Not for weeks, and certainly not for any longer than a day or two at the very most. If you're nauseated and cannot eat, it's not going to hurt. At least the intake of something is better than nothing.
It can,however, become a habit for some...believing it will heal the bowel.
It's not usually recommended for UC unless you're going an unusual amount of times. I was going almost 20 times a day, the doc didn't suggest bowel rest. He did, however, suggest dicyclomine to help slow things a bit...it helped with the spasming and cramping.
But...I was also given rectal meds.
And the docs should try people on the 5ASA enemas before the steroid enemas...or use the steroids to bump up the 5ASA if needed. There's no shortage of suggestions or options regarding rectal meds..and should be part of every UCer's regimen.

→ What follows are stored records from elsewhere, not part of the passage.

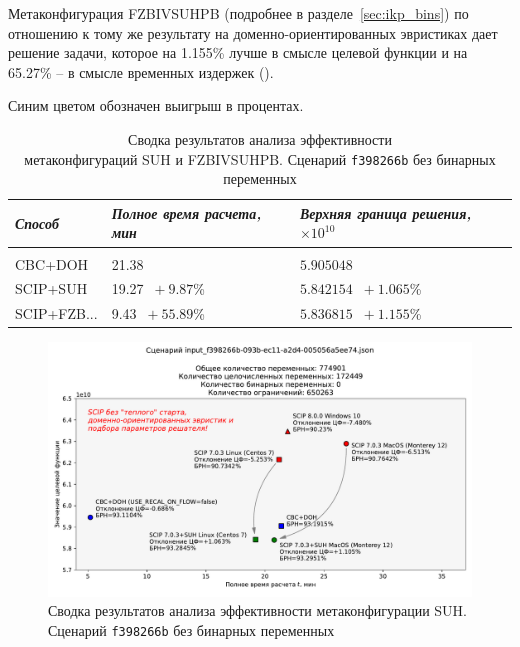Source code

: \documentclass[%
	11pt,
	a4paper,
	utf8,
		]{article}
\begin{document}
Метаконфигурация FZBIVSUHPB (подробнее в разделе~\ref{sec:ikp_bins}) по отношению к тому же результату на доменно-ориентированных эвристиках дает решение задачи, которое на 1.155\% лучше в смысле целевой функции и на 65.27\% -- в смысле временных издержек ().

Синим цветом обозначен выигрыш в процентах.

{
	\begin{table}[!h]
		\centering
		\caption{Сводка результатов анализа эффективности \\метаконфигураций SUH и FZBIVSUHPB. Сценарий \texttt{f398266b} без бинарных переменных}
		\begin{tabular}{ p{2.5cm} p{3.3cm} p{3.4cm} }
			\emph{Способ} & \emph{Полное время расчета, мин} & \emph{Верхняя граница решения, $ \times 10^{10} $} \\
			\hline\hline\\[-3.5mm]
			{CBC+DOH} & 21.38 & $ 5.905048 $ \\
			\hline
			SCIP+SUH & 19.27 {\color{blue} $\ +9.87 $\%} & $ 5.842154 $ {\color{blue} $\ +1.065 $\%} \\
			\hline
			SCIP+FZB... & 9.43 {\color{blue} $\ +55.89 $\%} & $ 5.836815 $ {\color{blue} $\ +1.155 $\%} \\
		\end{tabular}\label{tab:f398266b_wo_bins}
	\end{table}
}

\begin{figure}[!h]
	\centering
	\includegraphics[scale=0.6]{figures/summary_f398266b.pdf}
	\caption{Сводка результатов анализа эффективности метаконфигурации SUH. \\Сценарий \texttt{f398266b} без бинарных переменных}\label{fig:summary_f398266b}
\end{figure}
\end{document}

*Heather*Status:mini flare June 23* 6asacol daily+ Salofalk (tapered every 3rd night)
~diagnosed January 1989 UC (proctosigmoiditis)
~5ASA: Asacol + Salofalk enemas (increase for flares tapered to maintenance)
~Bentylol (dicyclomine) 20mg as needed
~Probiotic 2 (Natural Factors Protec) + 1 (Primadophilus Reuteri) at bedtime
~Natural Factors Multi Digestive Enzymes with supper
~Ranitidine,Pariet (reflux) Effexor XR 75mg; Pulmicort/Airomir (asthma)
~URSO for PSC (or PBC) 500mg X 2 daily (LFTs back to NORMAL!!)
My doc's logic.. "TREAT (FROM)BOTH ENDS" worth it !!!